Cristóbal Trujillo Ramírez


Todos los aspectos de la educación merecen un interés especial y se caracterizan por la delicadeza en sus diseños, debido al gran impacto que causan en el ser humano y en el desarrollo de una nación. También los componentes pedagógicos, las metodologías, los modelos, las estrategias, las didácticas e incluso las técnicas son de un entramado muy fino y delicado en su elaboración; no obstante, pienso que entre todos estos elementos surge uno con especial sutileza y de inmenso riesgo en su aplicación: la evaluación, para mí el proceso más complejo en la tarea pedagógica y en la labor docente.
Todo el ambiente escolar pareciera estar en calma hasta cuando llega la evaluación.
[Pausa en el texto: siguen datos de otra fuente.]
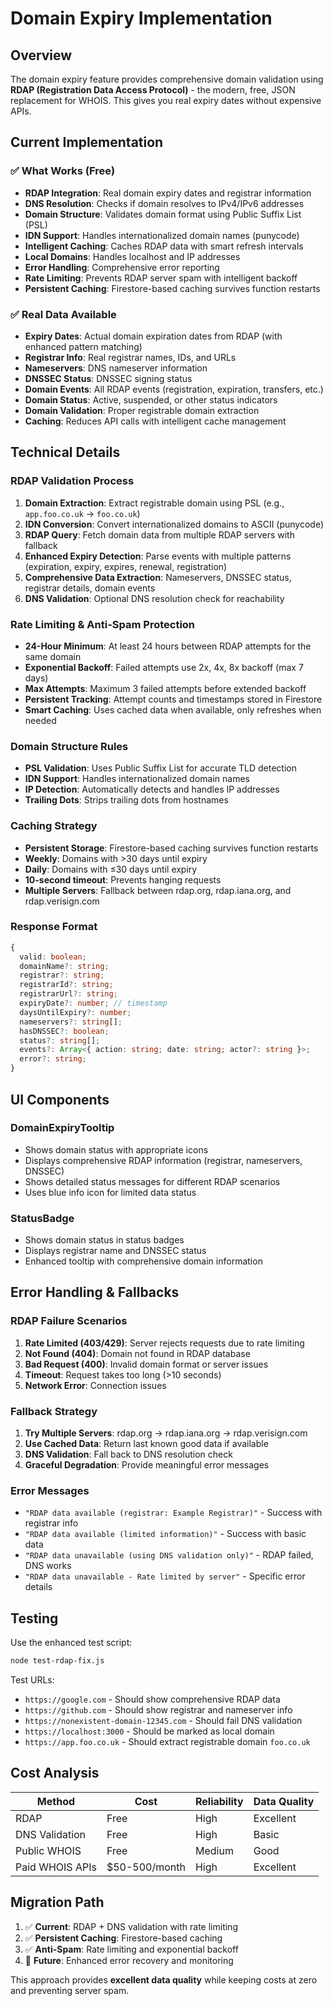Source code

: # Domain Expiry Implementation

## Overview

The domain expiry feature provides comprehensive domain validation using **RDAP (Registration Data Access Protocol)** - the modern, free, JSON replacement for WHOIS. This gives you real expiry dates without expensive APIs.

## Current Implementation

### ✅ What Works (Free)
- **RDAP Integration**: Real domain expiry dates and registrar information
- **DNS Resolution**: Checks if domain resolves to IPv4/IPv6 addresses
- **Domain Structure**: Validates domain format using Public Suffix List (PSL)
- **IDN Support**: Handles internationalized domain names (punycode)
- **Intelligent Caching**: Caches RDAP data with smart refresh intervals
- **Local Domains**: Handles localhost and IP addresses
- **Error Handling**: Comprehensive error reporting
- **Rate Limiting**: Prevents RDAP server spam with intelligent backoff
- **Persistent Caching**: Firestore-based caching survives function restarts

### ✅ Real Data Available
- **Expiry Dates**: Actual domain expiration dates from RDAP (with enhanced pattern matching)
- **Registrar Info**: Real registrar names, IDs, and URLs
- **Nameservers**: DNS nameserver information
- **DNSSEC Status**: DNSSEC signing status
- **Domain Events**: All RDAP events (registration, expiration, transfers, etc.)
- **Domain Status**: Active, suspended, or other status indicators
- **Domain Validation**: Proper registrable domain extraction
- **Caching**: Reduces API calls with intelligent cache management

## Technical Details

### RDAP Validation Process
1. **Domain Extraction**: Extract registrable domain using PSL (e.g., `app.foo.co.uk` → `foo.co.uk`)
2. **IDN Conversion**: Convert internationalized domains to ASCII (punycode)
3. **RDAP Query**: Fetch domain data from multiple RDAP servers with fallback
4. **Enhanced Expiry Detection**: Parse events with multiple patterns (expiration, expiry, expires, renewal, registration)
5. **Comprehensive Data Extraction**: Nameservers, DNSSEC status, registrar details, domain events
6. **DNS Validation**: Optional DNS resolution check for reachability

### Rate Limiting & Anti-Spam Protection
- **24-Hour Minimum**: At least 24 hours between RDAP attempts for the same domain
- **Exponential Backoff**: Failed attempts use 2x, 4x, 8x backoff (max 7 days)
- **Max Attempts**: Maximum 3 failed attempts before extended backoff
- **Persistent Tracking**: Attempt counts and timestamps stored in Firestore
- **Smart Caching**: Uses cached data when available, only refreshes when needed

### Domain Structure Rules
- **PSL Validation**: Uses Public Suffix List for accurate TLD detection
- **IDN Support**: Handles internationalized domain names
- **IP Detection**: Automatically detects and handles IP addresses
- **Trailing Dots**: Strips trailing dots from hostnames

### Caching Strategy
- **Persistent Storage**: Firestore-based caching survives function restarts
- **Weekly**: Domains with >30 days until expiry
- **Daily**: Domains with ≤30 days until expiry
- **10-second timeout**: Prevents hanging requests
- **Multiple Servers**: Fallback between rdap.org, rdap.iana.org, and rdap.verisign.com

### Response Format
```typescript
{
  valid: boolean;
  domainName?: string;
  registrar?: string;
  registrarId?: string;
  registrarUrl?: string;
  expiryDate?: number; // timestamp
  daysUntilExpiry?: number;
  nameservers?: string[];
  hasDNSSEC?: boolean;
  status?: string[];
  events?: Array<{ action: string; date: string; actor?: string }>;
  error?: string;
}
```

## UI Components

### DomainExpiryTooltip
- Shows domain status with appropriate icons
- Displays comprehensive RDAP information (registrar, nameservers, DNSSEC)
- Shows detailed status messages for different RDAP scenarios
- Uses blue info icon for limited data status

### StatusBadge
- Shows domain status in status badges
- Displays registrar name and DNSSEC status
- Enhanced tooltip with comprehensive domain information

## Error Handling & Fallbacks

### RDAP Failure Scenarios
1. **Rate Limited (403/429)**: Server rejects requests due to rate limiting
2. **Not Found (404)**: Domain not found in RDAP database
3. **Bad Request (400)**: Invalid domain format or server issues
4. **Timeout**: Request takes too long (>10 seconds)
5. **Network Error**: Connection issues

### Fallback Strategy
1. **Try Multiple Servers**: rdap.org → rdap.iana.org → rdap.verisign.com
2. **Use Cached Data**: Return last known good data if available
3. **DNS Validation**: Fall back to DNS resolution check
4. **Graceful Degradation**: Provide meaningful error messages

### Error Messages
- `"RDAP data available (registrar: Example Registrar)"` - Success with registrar info
- `"RDAP data available (limited information)"` - Success with basic data
- `"RDAP data unavailable (using DNS validation only)"` - RDAP failed, DNS works
- `"RDAP data unavailable - Rate limited by server"` - Specific error details

## Testing

Use the enhanced test script:
```bash
node test-rdap-fix.js
```

Test URLs:
- `https://google.com` - Should show comprehensive RDAP data
- `https://github.com` - Should show registrar and nameserver info
- `https://nonexistent-domain-12345.com` - Should fail DNS validation
- `https://localhost:3000` - Should be marked as local domain
- `https://app.foo.co.uk` - Should extract registrable domain `foo.co.uk`

## Cost Analysis

| Method | Cost | Reliability | Data Quality |
|--------|------|-------------|--------------|
| RDAP | Free | High | Excellent |
| DNS Validation | Free | High | Basic |
| Public WHOIS | Free | Medium | Good |
| Paid WHOIS APIs | $50-500/month | High | Excellent |

## Migration Path

1. ✅ **Current**: RDAP + DNS validation with rate limiting
2. ✅ **Persistent Caching**: Firestore-based caching
3. ✅ **Anti-Spam**: Rate limiting and exponential backoff
4. 🔄 **Future**: Enhanced error recovery and monitoring

This approach provides **excellent data quality** while keeping costs at zero and preventing server spam.
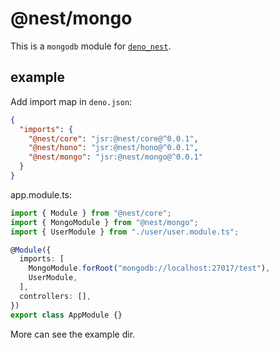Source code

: # @nest/mongo

This is a `mongodb` module for [`deno_nest`](https://nests.deno.dev/en-US).

## example

Add import map in `deno.json`:

```json
{
  "imports": {
    "@nest/core": "jsr:@nest/core@^0.0.1",
    "@nest/hono": "jsr:@nest/hono@^0.0.1",
    "@nest/mongo": "jsr:@nest/mongo@^0.0.1"
  }
}
```

app.module.ts:

```typescript
import { Module } from "@nest/core";
import { MongoModule } from "@nest/mongo";
import { UserModule } from "./user/user.module.ts";

@Module({
  imports: [
    MongoModule.forRoot("mongodb://localhost:27017/test"),
    UserModule,
  ],
  controllers: [],
})
export class AppModule {}
```

More can see the example dir.
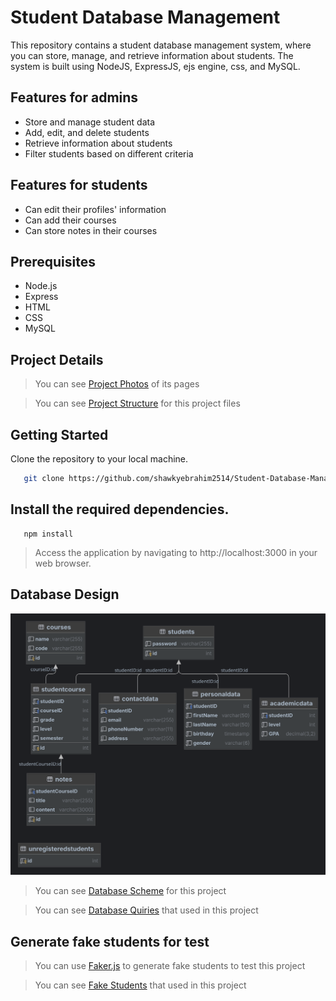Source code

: # Student Database Management
This repository contains a student database management system, where you can store, manage, and retrieve information about students.
The system is built using NodeJS, ExpressJS, ejs engine, css, and MySQL.

## Features for admins
* Store and manage student data
* Add, edit, and delete students
* Retrieve information about students
* Filter students based on different criteria

## Features for students
* Can edit their profiles' information
* Can add their courses
* Can store notes in their courses

## Prerequisites
* Node.js
* Express
* HTML
* CSS
* MySQL

## Project Details
> You can see <a href="./project details/Student Database Management - Photos.pdf">Project Photos</a> of its pages

> You can see <a href="./project details/project structure.md">Project Structure</a> for this project files

## Getting Started
Clone the repository to your local machine.
```bash
   git clone https://github.com/shawkyebrahim2514/Student-Database-Management
```

## Install the required dependencies.
```
   npm install
```

> Access the application by navigating to http://localhost:3000 in your web browser.

## Database Design
<img src="./Database Design/database diagram.svg">

> You can see <a href="./Database Design/database scheme.sql">Database Scheme</a> for this project

> You can see <a href="./Database Design/database queries.sql">Database Quiries</a> that used in this project

## Generate fake students for test
> You can use <a href="./Generate Fake Students">Faker.js</a> to generate fake students to test this project

> You can see <a href="./Database Design/view of students.md">Fake Students</a> that used in this project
La tensión, la desconfianza, la insensatez, la deshonestidad y la injusticia, entre muchos otros factores, juegan un papel importante, mientras los aprendizajes pasan a un segundo plano, porque el ideal es ganar, solo ganar, y esto desdibuja la naturaleza propia del proceso evaluativo. Y no quisiera mencionar los yerros que cometemos los maestros en su ejecución. Soy consciente de la complejidad que implica y estoy seguro de que las principales arbitrariedades, injusticias y atropellos los hemos realizado desgraciadamente cuando evaluamos.
James, un estudiante de grado noveno, es ciclista de alto rendimiento y representa a Caldas en diferentes competencias nacionales. Entrena diariamente de siete a once de la mañana, hora en la que llega a su casa para almorzar, disponerse y cumplir con los compromisos escolares. Estudia en la jornada de la tarde precisamente para dedicar la mañana a su práctica deportiva. Como es normal, debe cursar educación física en su colegio y dar cuenta de su trabajo físico y deportivo, pero por prescripción de los deportólogos de la liga no puede practicar microfútbol ni baloncesto, ya que son deportes incompatibles con el ciclismo que podrían poner en riesgo su integridad física.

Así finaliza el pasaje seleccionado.